Singles from Bad Boy
- "Lipstick Traces (On a Cigarette)" Released: 18 April 1978 (US); "Heart on My Sleeve" Released: 6 July 1978 (US); "Tonight" Released: 21 July 1978 (UK);

= Bad Boy (Ringo Starr album) =

Bad Boy (sometimes referred to as Ringo "Bad Boy" Starr by Starr in interviews) is the seventh studio album by the English rock musician Ringo Starr, released in 1978 by Polydor Records. The album was released at a time of diminishing success for Starr, failing to chart in the UK and reaching only No. 129 in the US and No. 98 in Australia, with none of its singles charting in either the UK or US. Prior to its release in the US, it was cross-promoted with the TV special Ringo, which was poorly received, and a planned follow-up special never came to fruition. Bad Boy would ultimately be Starr's final album release for Polydor.

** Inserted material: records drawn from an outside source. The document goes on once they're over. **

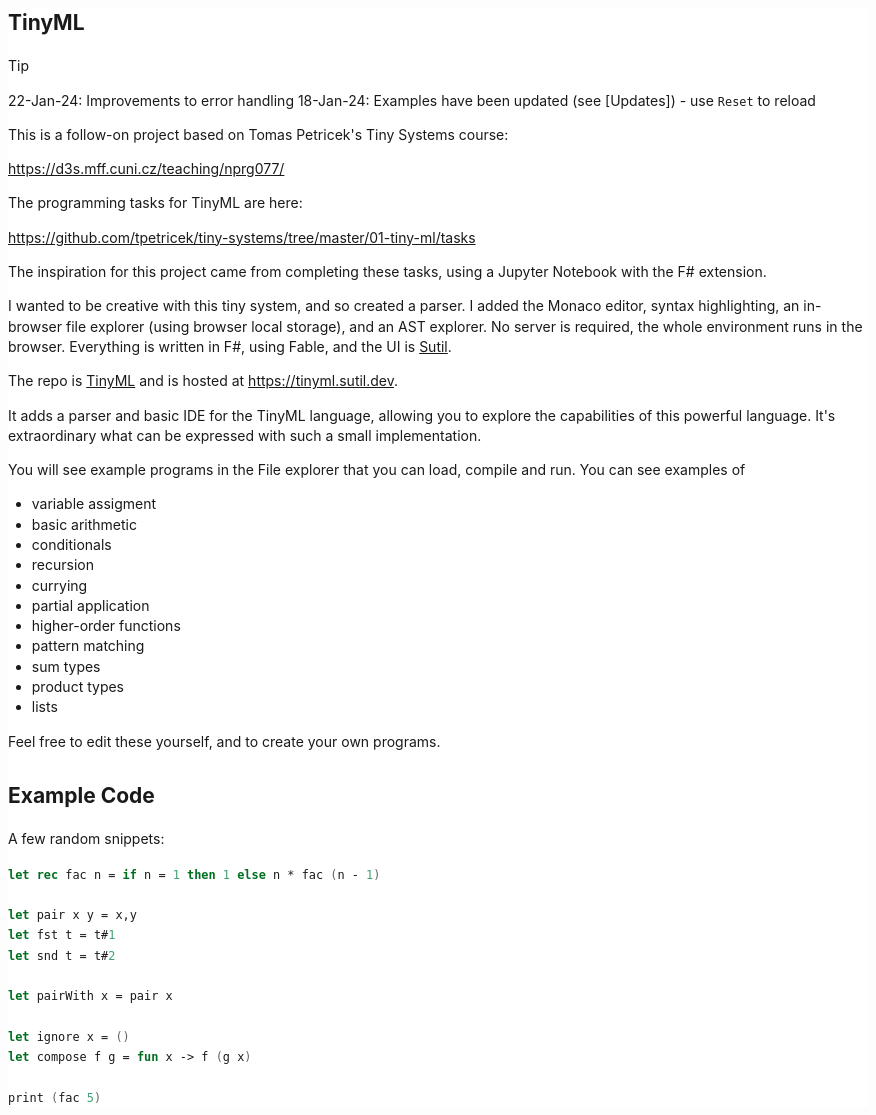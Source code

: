 ## TinyML

> [!TIP]
> 22-Jan-24: 
> Improvements to error handling
> 18-Jan-24: 
> Examples have been updated (see [Updates]) - use `Reset` to reload

This is a follow-on project based on Tomas Petricek's Tiny Systems course:

https://d3s.mff.cuni.cz/teaching/nprg077/

The programming tasks for TinyML are here:

https://github.com/tpetricek/tiny-systems/tree/master/01-tiny-ml/tasks

The inspiration for this project came from completing these tasks, using a Jupyter Notebook with the F# extension. 

I wanted to be creative with this tiny system, and so created a parser. I added the Monaco editor, syntax highlighting, an in-browser file explorer (using browser local storage), and an AST explorer. No server is required, the whole environment runs in the browser. Everything is written in F#, using Fable, and the UI is [Sutil](https://sutil.dev).

The repo is [TinyML](https://github.com/davedawkins/tinyml) and is hosted at https://tinyml.sutil.dev.

It adds a parser and basic IDE for the TinyML language, allowing you to explore the capabilities of this powerful language. It's extraordinary what can be expressed with such a small implementation.

You will see example programs in the File explorer that you can load, compile and run. You can see examples of

- variable assigment
- basic arithmetic
- conditionals
- recursion
- currying
- partial application
- higher-order functions
- pattern matching
- sum types
- product types
- lists

Feel free to edit these yourself, and to create your own programs.

## Example Code

A few random snippets:

```fs
let rec fac n = if n = 1 then 1 else n * fac (n - 1)

let pair x y = x,y
let fst t = t#1
let snd t = t#2

let pairWith x = pair x

let ignore x = ()
let compose f g = fun x -> f (g x)

print (fac 5)
```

==Background and recording==
After Starr's previous album, Ringo the 4th (1977), was not well received critically or commercially, Starr and his musical partner, Vini Poncia, decided to move away from that album's dance-oriented sound and in a more streamlined direction. With Poncia taking over production duties, Starr mostly relied on covering other artists' songs. In November 1977, the album was recorded, for tax purposes, at Can-Base Studio in Vancouver, Toronto, and Elite Recording Studio in the Bahamas. According to saxophonist Tom Saviano, other sessions that took place at Redwing Studios in Tarzana, California. This was also confirmed by Tom Seufert, who owned the studio. It was completed within ten days in November 1977, with the exception of some orchestral overdubs done on 8 March 1978 under the direction of James Newton Howard.

==Release and reception==

The album's first single in the US, "Lipstick Traces (On a Cigarette)", was released by Portrait on 18 April 1978, with "Old Time Relovin'" as the B-side, preceding the album's US release date. A planned release of the single in the UK, for issue in June by Polydor, was shelved.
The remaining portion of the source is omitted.